Lab-grown diamonds are creating a more socially responsible diamond industry
Cheaper, better for the environment, more socially responsible and essentially identical, the case for lab-grown diamonds appears rock-solid, signalling the decline of the diamond mining industry
The Millennial generation has been blamed for causing the demise of many an industry, but the diamond market is one that can make this claim with some confidence. Compared with previous generations, Millennials have a very different relationship to both money and marriage – two pillars of the $80bn mined-diamond industry.
But with sales of the precious gemstones slowing, Millennials are not the only culprits: the advancement of laboratory-grown diamonds is changing the sector for good.
In July, after six years of consulting with the industry, the US Federal Trade Commission (FTC) made a number of changes to its jewellery guidelines, including expanding its definition of ‘diamond’ to include synthetic diamonds grown in a lab.
“Technological advances have made it possible to create diamonds in a laboratory,” the FTC said. “These stones have essentially the same optical, physical and chemical properties as mined diamonds. Thus, they are diamonds.” The agency simply eliminated the word ‘natural’ from its 1956 definition of a diamond as a “natural mineral consisting essentially of pure carbon crystallised in the isometric system”.
An ethical solution
Diamond Foundry claims to be America’s number one man-made diamond producer. Established in 2013, the Silicon-Valley-based company boasts actor and environmental activist Leonardo DiCaprio among its investors. “I’m proud to invest in Diamond Foundry – cultivating real diamonds in America without the human and environmental toll of mining,” reads a quote on DiCaprio’s official Facebook page.
Lab-grown diamonds are guaranteed to be produced in a socially responsible way
Diamond Foundry’s own website states: “Just like ice from a freezer is as real as ice from a winter street, a diamond is a diamond regardless of origin.”
The Diamond Producers Association, an alliance of seven of the largest diamond miners, naturally disagreed with the FTC’s move to alter the definition of what constitutes a diamond.
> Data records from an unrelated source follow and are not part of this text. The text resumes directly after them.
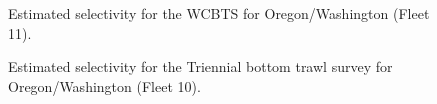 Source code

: \documentclass[
]{scrartcl}
\begin{document}
\begin{figure}


\caption{\label{fig-sel11}Estimated selectivity for the WCBTS for
Oregon/Washington (Fleet 11).}

\end{figure}%

\begin{figure}


\caption{\label{fig-sel10}Estimated selectivity for the Triennial bottom
trawl survey for Oregon/Washington (Fleet 10).}

\end{figure}%

\clearpage
\end{document}
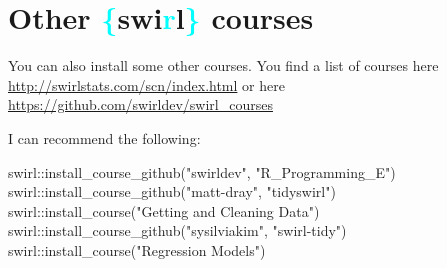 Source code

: \section{Other \textcolor{cyan}{\{}swi\textcolor{cyan}{r}l\textcolor{cyan}{\}} courses}
You can also install some other courses. You find a list of courses here \websmall\url{http://swirlstats.com/scn/index.html} or here \websmall\url{https://github.com/swirldev/swirl_courses}

I can recommend the following:
\begin{rblock1}
	swirl::install_course_github("swirldev", "R_Programming_E")
	swirl::install_course_github("matt-dray", "tidyswirl")
	swirl::install_course("Getting and Cleaning Data")
	swirl::install_course_github("sysilviakim", "swirl-tidy")
	swirl::install_course("Regression Models")
\end{rblock1}



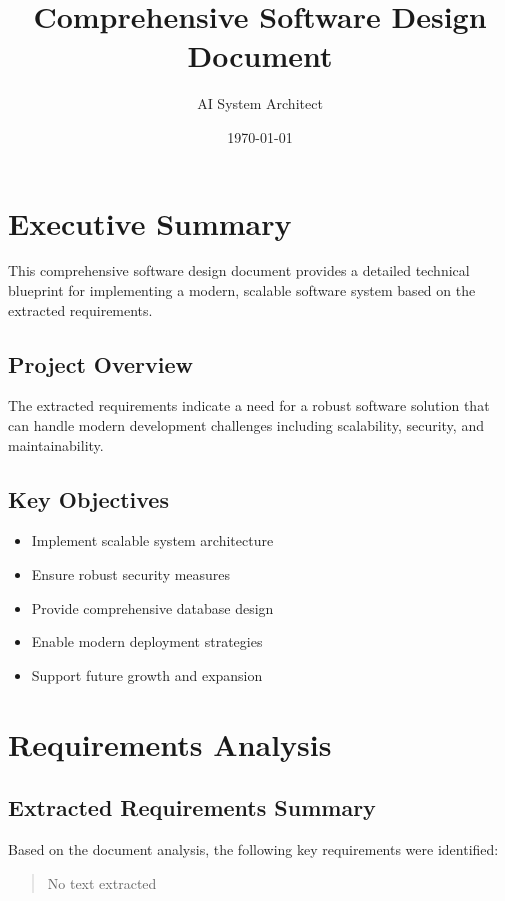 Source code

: \documentclass[11pt,a4paper,oneside]{article}
\title{\textbf{Comprehensive Software Design Document}}
\author{AI System Architect}
\date{\today}
\begin{document}
\maketitle
\thispagestyle{empty}
\newpage

\tableofcontents
\newpage

\section{Executive Summary}

This comprehensive software design document provides a detailed technical blueprint for implementing a modern, scalable software system based on the extracted requirements.

\subsection{Project Overview}

The extracted requirements indicate a need for a robust software solution that can handle modern development challenges including scalability, security, and maintainability.

\subsection{Key Objectives}

\begin{itemize}
\item Implement scalable system architecture
\item Ensure robust security measures
\item Provide comprehensive database design
\item Enable modern deployment strategies
\item Support future growth and expansion
\end{itemize}

\section{Requirements Analysis}

\subsection{Extracted Requirements Summary}

Based on the document analysis, the following key requirements were identified:

\begin{quote}
No text extracted
\end{quote}
\end{document}

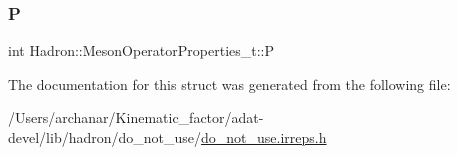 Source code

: \subsubsection{\texorpdfstring{P}{P}}
{\footnotesize\ttfamily int Hadron\+::\+Meson\+Operator\+Properties\+\_\+t\+::P}



The documentation for this struct was generated from the following file\+:\begin{DoxyCompactItemize}
\item 
/\+Users/archanar/\+Kinematic\+\_\+factor/adat-\/devel/lib/hadron/do\+\_\+not\+\_\+use/\mbox{\hyperlink{adat-devel_2lib_2hadron_2do__not__use_2do__not__use_8irreps_8h}{do\+\_\+not\+\_\+use.\+irreps.\+h}}\end{DoxyCompactItemize}
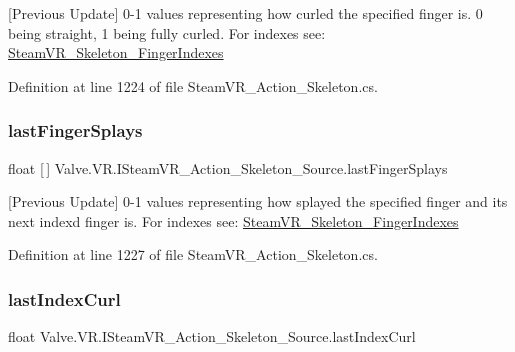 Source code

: \mbox{[}Previous Update\mbox{]} 0-\/1 values representing how curled the specified finger is. 0 being straight, 1 being fully curled. For indexes see\+: \mbox{\hyperlink{class_valve_1_1_v_r_1_1_steam_v_r___skeleton___finger_indexes}{Steam\+V\+R\+\_\+\+Skeleton\+\_\+\+Finger\+Indexes}} 



Definition at line 1224 of file Steam\+V\+R\+\_\+\+Action\+\_\+\+Skeleton.\+cs.

\mbox{\label{interface_valve_1_1_v_r_1_1_i_steam_v_r___action___skeleton___source_ad38ea0c71b903fbc01e86f51aef95b94}} 
\subsubsection{\texorpdfstring{lastFingerSplays}{lastFingerSplays}}
{\footnotesize\ttfamily float \mbox{[}$\,$\mbox{]} Valve.\+V\+R.\+I\+Steam\+V\+R\+\_\+\+Action\+\_\+\+Skeleton\+\_\+\+Source.\+last\+Finger\+Splays\hspace{0.3cm}{\ttfamily [get]}}



\mbox{[}Previous Update\mbox{]} 0-\/1 values representing how splayed the specified finger and it\textquotesingle{}s next index\textquotesingle{}d finger is. For indexes see\+: \mbox{\hyperlink{class_valve_1_1_v_r_1_1_steam_v_r___skeleton___finger_indexes}{Steam\+V\+R\+\_\+\+Skeleton\+\_\+\+Finger\+Indexes}} 



Definition at line 1227 of file Steam\+V\+R\+\_\+\+Action\+\_\+\+Skeleton.\+cs.

\mbox{\label{interface_valve_1_1_v_r_1_1_i_steam_v_r___action___skeleton___source_a7d769bb760cebc4687b5768b1348dfee}} 
\subsubsection{\texorpdfstring{lastIndexCurl}{lastIndexCurl}}
{\footnotesize\ttfamily float Valve.\+V\+R.\+I\+Steam\+V\+R\+\_\+\+Action\+\_\+\+Skeleton\+\_\+\+Source.\+last\+Index\+Curl\hspace{0.3cm}{\ttfamily [get]}}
Its CEO, Jean-Marc Lieberherr, told The New Economy: “A natural diamond is a billion-year-old precious stone, inherently rare and valuable… The true value of a diamond cannot be replicated in a lab.”
However, one of its members, industry stalwart De Beers – the very company responsible for creating the slogan ‘a diamond is forever’ and making a diamond ring essential to any proposal – recently announced it was dipping its toe into the synthetic diamond sector.
Nimesh Patel, the company’s CFO, differentiated between the two stones, however. He told the Australian Broadcasting Corporation that the company’s man-made diamonds, which will be around a fifth of the price of its mined diamonds, would be ideal for “more playful and lighter occasions” while its mined diamonds would be part of “life’s more meaningful moments”.
Significantly, lab-grown diamonds are guaranteed to be produced in a socially responsible way. Blood diamonds, or those that fuel wars and human rights abuses, are notoriously difficult to trace through the supply chain.
One way miners are trying to solve the traceability issue is by using blockchain technology. A secure ledger would track each diamond from the time it is unearthed to when it is placed in the customer’s hand.
De Beers is working on a platform that it hopes will become an industry standard. However, even if blockchain technology was used to ensure the ethical origin of natural diamonds, their synthetic counterparts still have a much lower environmental impact and cost less to produce.
Shifting perceptions
Although lab-grown diamonds make up less than one percent of the market for rough diamonds, Morgan Stanley predicts the synthetic variety could account for 7.5 percent by 2020.
Man-made diamonds are nothing new. The practice dates as far back as the 1950s, although the process then was very time consuming, expensive and unpredictable. Now, Diamond Foundry can whip up a crystal clear jewel in just two weeks.
Importantly, interest in these stones is finally starting to grow. A study by MVI Marketing found Millennial consumers are increasingly interested in lab-grown diamonds. In a survey of more than 1,000 US consumers, 70 percent said they would consider a lab-grown diamond engagement ring, up 13 percentage points from the previous year.
The changing dynamics of the market could topple an industry that was built around the perception of ever-lasting value and prominence. Even if the market for mined diamonds remains, it is clear our understanding of what a diamond is has changed forever.